#  Collecting Data via Web Scraping using BeautifulSoup and Requests


In this notebook, we will:

- Extract job-related information from a website using web scraping  
- Save the collected data into a CSV file for future analysis


## Extract information from a web site

We will extract job data from the following website:


In [1]:
url = "https://cf-courses-data.s3.us.cloud-object-storage.appdomain.cloud/IBM-DA0321EN-SkillsNetwork/labs/datasets/Programming_Languages.html"

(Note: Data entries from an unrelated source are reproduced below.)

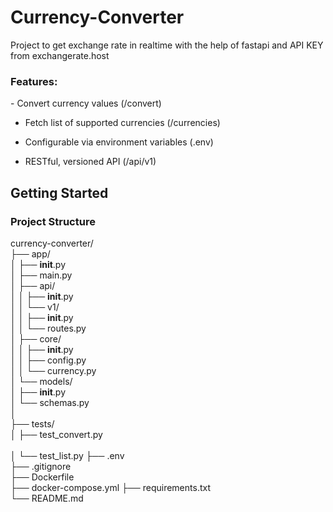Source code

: # Currency-Converter
Project to get exchange rate in realtime with the help of fastapi and API KEY from exchangerate.host

<h3>Features:</h3>
- Convert currency values (/convert)

- Fetch list of supported currencies (/currencies)

- Configurable via environment variables (.env)

- RESTful, versioned API (/api/v1)

<h2>Getting Started</h2>

<h3>Project Structure</h3>

currency-converter/<br>
├── app/<br>
│   ├── __init__.py<br>
│   ├── main.py          
│   ├── api/<br>
│   │   ├── __init__.py<br>
│   │   └── v1/<br>
│   │       ├── __init__.py<br>
│   │       └── routes.py      <br>
│   ├── core/<br>
│   │   ├── __init__.py<br>
│   │   ├── config.py       
│   │   └── currency.py        <br>
│   └── models/<br>
│       ├── __init__.py<br>
│       └── schemas.py             
│<br>
├── tests/<br>
│   ├── test_convert.py<br>         
│   └── test_list.py
├── .env               <br>
├── .gitignore<br>
├── Dockerfile<br>
├── docker-compose.yml
├── requirements.txt<br>
└── README.md<br>

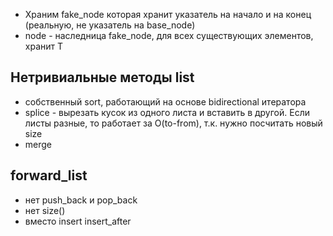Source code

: - Храним fake_node которая хранит указатель на начало и на конец (реальную, не указатель на base_node)
- node - наследница fake_node, для всех существующих элементов, хранит T
## Нетривиальные методы list
- собственный sort, работающий на основе bidirectional итератора
- splice - вырезать кусок из одного листа и вставить в другой. Если листы разные, то работает за O(to-from), т.к. нужно посчитать новый size
- merge 

## forward_list
- нет push_back и pop_back
- нет size()
- вместо insert insert_after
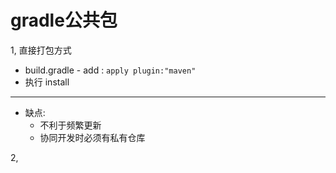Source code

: # gradle公共包
1, 直接打包方式  
- build.gradle - add : `apply plugin:"maven"`
- 执行 install
---
- 缺点: 
  - 不利于频繁更新
  - 协同开发时必须有私有仓库


 2, 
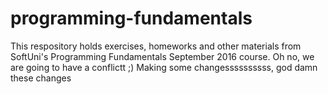 # programming-fundamentals
This respository holds exercises, homeworks and other materials from SoftUni's Programming Fundamentals September 2016 course.
Oh no, we are going to have a conflictt ;)
Making some changessssssssss, god damn these changes

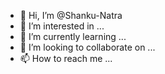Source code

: - 👋 Hi, I’m @Shanku-Natra
- 👀 I’m interested in ...
- 🌱 I’m currently learning ...
- 💞️ I’m looking to collaborate on ...
- 📫 How to reach me ...


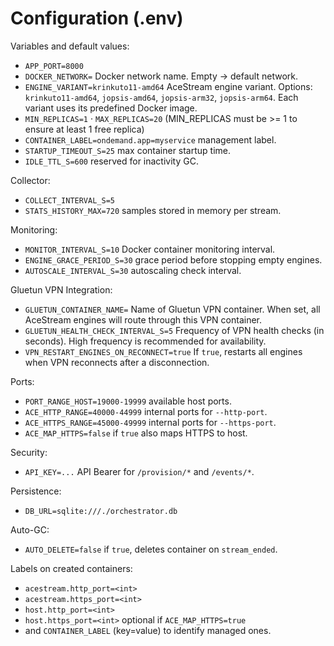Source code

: # Configuration (.env)

Variables and default values:

- `APP_PORT=8000`
- `DOCKER_NETWORK=` Docker network name. Empty → default network.
- `ENGINE_VARIANT=krinkuto11-amd64` AceStream engine variant. Options: `krinkuto11-amd64`, `jopsis-amd64`, `jopsis-arm32`, `jopsis-arm64`. Each variant uses its predefined Docker image.
- `MIN_REPLICAS=1` · `MAX_REPLICAS=20` (MIN_REPLICAS must be >= 1 to ensure at least 1 free replica)
- `CONTAINER_LABEL=ondemand.app=myservice` management label.
- `STARTUP_TIMEOUT_S=25` max container startup time.
- `IDLE_TTL_S=600` reserved for inactivity GC.

Collector:
- `COLLECT_INTERVAL_S=5`
- `STATS_HISTORY_MAX=720` samples stored in memory per stream.

Monitoring:
- `MONITOR_INTERVAL_S=10` Docker container monitoring interval.
- `ENGINE_GRACE_PERIOD_S=30` grace period before stopping empty engines.
- `AUTOSCALE_INTERVAL_S=30` autoscaling check interval.

Gluetun VPN Integration:
- `GLUETUN_CONTAINER_NAME=` Name of Gluetun VPN container. When set, all AceStream engines will route through this VPN container.
- `GLUETUN_HEALTH_CHECK_INTERVAL_S=5` Frequency of VPN health checks (in seconds). High frequency is recommended for availability.
- `VPN_RESTART_ENGINES_ON_RECONNECT=true` If `true`, restarts all engines when VPN reconnects after a disconnection.

Ports:
- `PORT_RANGE_HOST=19000-19999` available host ports.
- `ACE_HTTP_RANGE=40000-44999` internal ports for `--http-port`.
- `ACE_HTTPS_RANGE=45000-49999` internal ports for `--https-port`.
- `ACE_MAP_HTTPS=false` if `true` also maps HTTPS to host.

Security:
- `API_KEY=...` API Bearer for `/provision/*` and `/events/*`.

Persistence:
- `DB_URL=sqlite:///./orchestrator.db`

Auto-GC:
- `AUTO_DELETE=false` if `true`, deletes container on `stream_ended`.

Labels on created containers:
- `acestream.http_port=<int>`
- `acestream.https_port=<int>`
- `host.http_port=<int>`
- `host.https_port=<int>` optional if `ACE_MAP_HTTPS=true`
- and `CONTAINER_LABEL` (key=value) to identify managed ones.
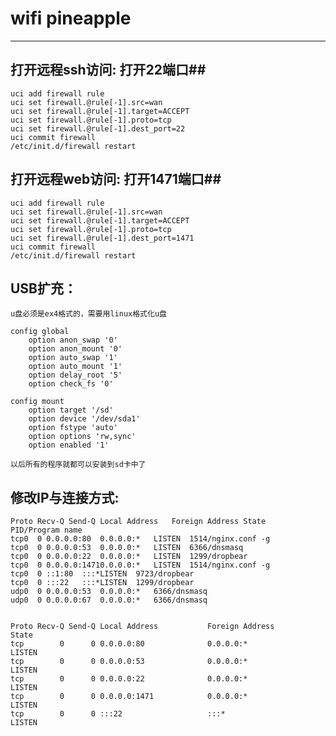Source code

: 
# wifi pineapple #

---------

## 打开远程ssh访问: 打开22端口##

    uci add firewall rule
    uci set firewall.@rule[-1].src=wan
    uci set firewall.@rule[-1].target=ACCEPT
    uci set firewall.@rule[-1].proto=tcp
    uci set firewall.@rule[-1].dest_port=22
    uci commit firewall
    /etc/init.d/firewall restart

## 打开远程web访问: 打开1471端口##

    uci add firewall rule
    uci set firewall.@rule[-1].src=wan
    uci set firewall.@rule[-1].target=ACCEPT
    uci set firewall.@rule[-1].proto=tcp
    uci set firewall.@rule[-1].dest_port=1471
    uci commit firewall
    /etc/init.d/firewall restart


## USB扩充： ##

	u盘必须是ex4格式的，需要用linux格式化u盘
	
	config global
		option anon_swap '0'
		option anon_mount '0'
		option auto_swap '1'
		option auto_mount '1'
		option delay_root '5'
		option check_fs '0'

	config mount
		option target '/sd'
		option device '/dev/sda1'
		option fstype 'auto'
		option options 'rw,sync'
		option enabled '1'

	以后所有的程序就都可以安装到sd卡中了

## 修改IP与连接方式: ##

	Proto Recv-Q Send-Q Local Address   Foreign Address State   PID/Program name
	tcp0  0 0.0.0.0:80  0.0.0.0:*   LISTEN  1514/nginx.conf -g
	tcp0  0 0.0.0.0:53  0.0.0.0:*   LISTEN  6366/dnsmasq
	tcp0  0 0.0.0.0:22  0.0.0.0:*   LISTEN  1299/dropbear
	tcp0  0 0.0.0.0:14710.0.0.0:*   LISTEN  1514/nginx.conf -g
	tcp0  0 ::1:80  :::*LISTEN  9723/dropbear
	tcp0  0 :::22   :::*LISTEN  1299/dropbear
	udp0  0 0.0.0.0:53  0.0.0.0:*   6366/dnsmasq
	udp0  0 0.0.0.0:67  0.0.0.0:*   6366/dnsmasq


	Proto Recv-Q Send-Q Local Address           Foreign Address         State
	tcp        0      0 0.0.0.0:80              0.0.0.0:*               LISTEN
	tcp        0      0 0.0.0.0:53              0.0.0.0:*               LISTEN
	tcp        0      0 0.0.0.0:22              0.0.0.0:*               LISTEN
	tcp        0      0 0.0.0.0:1471            0.0.0.0:*               LISTEN
	tcp        0      0 :::22                   :::*                    LISTEN
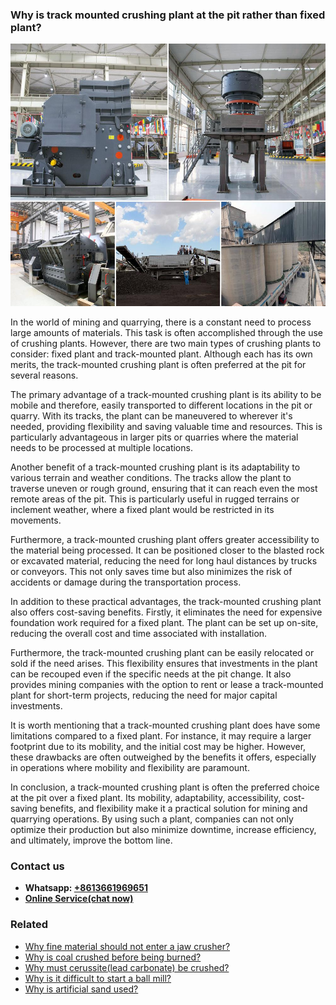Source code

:<h3>Why is track mounted crushing plant at the pit rather than fixed plant?</h3><img src='1701671442.jpg' alt=''><p>In the world of mining and quarrying, there is a constant need to process large amounts of materials. This task is often accomplished through the use of crushing plants. However, there are two main types of crushing plants to consider: fixed plant and track-mounted plant. Although each has its own merits, the track-mounted crushing plant is often preferred at the pit for several reasons.</p><p>The primary advantage of a track-mounted crushing plant is its ability to be mobile and therefore, easily transported to different locations in the pit or quarry. With its tracks, the plant can be maneuvered to wherever it's needed, providing flexibility and saving valuable time and resources. This is particularly advantageous in larger pits or quarries where the material needs to be processed at multiple locations.</p><p>Another benefit of a track-mounted crushing plant is its adaptability to various terrain and weather conditions. The tracks allow the plant to traverse uneven or rough ground, ensuring that it can reach even the most remote areas of the pit. This is particularly useful in rugged terrains or inclement weather, where a fixed plant would be restricted in its movements.</p><p>Furthermore, a track-mounted crushing plant offers greater accessibility to the material being processed. It can be positioned closer to the blasted rock or excavated material, reducing the need for long haul distances by trucks or conveyors. This not only saves time but also minimizes the risk of accidents or damage during the transportation process.</p><p>In addition to these practical advantages, the track-mounted crushing plant also offers cost-saving benefits. Firstly, it eliminates the need for expensive foundation work required for a fixed plant. The plant can be set up on-site, reducing the overall cost and time associated with installation.</p><p>Furthermore, the track-mounted crushing plant can be easily relocated or sold if the need arises. This flexibility ensures that investments in the plant can be recouped even if the specific needs at the pit change. It also provides mining companies with the option to rent or lease a track-mounted plant for short-term projects, reducing the need for major capital investments.</p><p>It is worth mentioning that a track-mounted crushing plant does have some limitations compared to a fixed plant. For instance, it may require a larger footprint due to its mobility, and the initial cost may be higher. However, these drawbacks are often outweighed by the benefits it offers, especially in operations where mobility and flexibility are paramount.</p><p>In conclusion, a track-mounted crushing plant is often the preferred choice at the pit over a fixed plant. Its mobility, adaptability, accessibility, cost-saving benefits, and flexibility make it a practical solution for mining and quarrying operations. By using such a plant, companies can not only optimize their production but also minimize downtime, increase efficiency, and ultimately, improve the bottom line.</p><h3>Contact us</h3><ul><li><strong>Whatsapp:&nbsp;<a href="https://wa.me/8613661969651">+8613661969651</a></strong></li><li><a href="https://swt.shibang-china.com/?git&amp;zhl&amp;Why-is-track-mounted-crushing-plant-at-the-pit-rather-than-fixed-plant"><strong>Online Service(chat now)</strong></a></li></ul><h3>Related</h3><ul><li><a href='Why-fine-material-should-not-enter-a-jaw-crusher.md'>Why fine material should not enter a jaw crusher?</a></li><li><a href='Why-is-coal-crushed-before-being-burned.md'>Why is coal crushed before being burned?</a></li><li><a href='Why-must-cerussitelead-carbonate-be-crushed.md'>Why must cerussite(lead carbonate) be crushed?</a></li><li><a href='Why-is-it-difficult-to-start-a-ball-mill.md'>Why is it difficult to start a ball mill?</a></li><li><a href='Why-is-artificial-sand-used.md'>Why is artificial sand used?</a></li></ul>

The data we’ll scrape includes the programming language names and their average annual salaries.  
Before writing the scraping logic, it’s a good practice to open the URL in a browser and inspect the page structure to understand where the required data is located.


We’ll start by importing the necessary Python libraries for web scraping and data handling.


In [5]:
# Import Requried Libraries
from bs4 import BeautifulSoup
import pandas as pd
import requests

We’ll download the HTML content of the target webpage using the `requests` library to begin extracting the required data.


In [4]:
# Get the HTML content from the webpage
data = requests.get(url).text

We’ll create a BeautifulSoup object to parse the HTML content and make it easier to navigate and extract the required data elements.


In [7]:
soup = BeautifulSoup(data, "html.parser")   #Parse the HTML content

We’ll scrape the `Language name` and `Annual Average Salary` from the HTML content.


In [10]:
# Extract language name and average salary from the table
table = soup.find('table')
popular_languages = []

for row in table.find_all('tr'):

    cols = row.find_all('td')
    language = cols[1].getText()
    avg_salary = cols[3].getText()
    popular_languages.append(str(language) + ' , ' + str(avg_salary).replace('$','').replace(',',''))

popular_languages

['Language , Average Annual Salary',
 'Python , 114383',
 'Java , 101013',
 'R , 92037',
 'Javascript , 110981',
 'Swift , 130801',
 'C++ , 113865',
 'C# , 88726',
 'PHP , 84727',
 'SQL , 84793',
 'Go , 94082']

We’ll save the scraped data into a CSV file named `2.b-popular-languages(Collected from WebScraping).csv` for future use and analysis.


In [11]:
df = pd.DataFrame(popular_languages)
df.to_csv("2.b-popular-languages(Collected from WebScraping", header=False, index=False)

---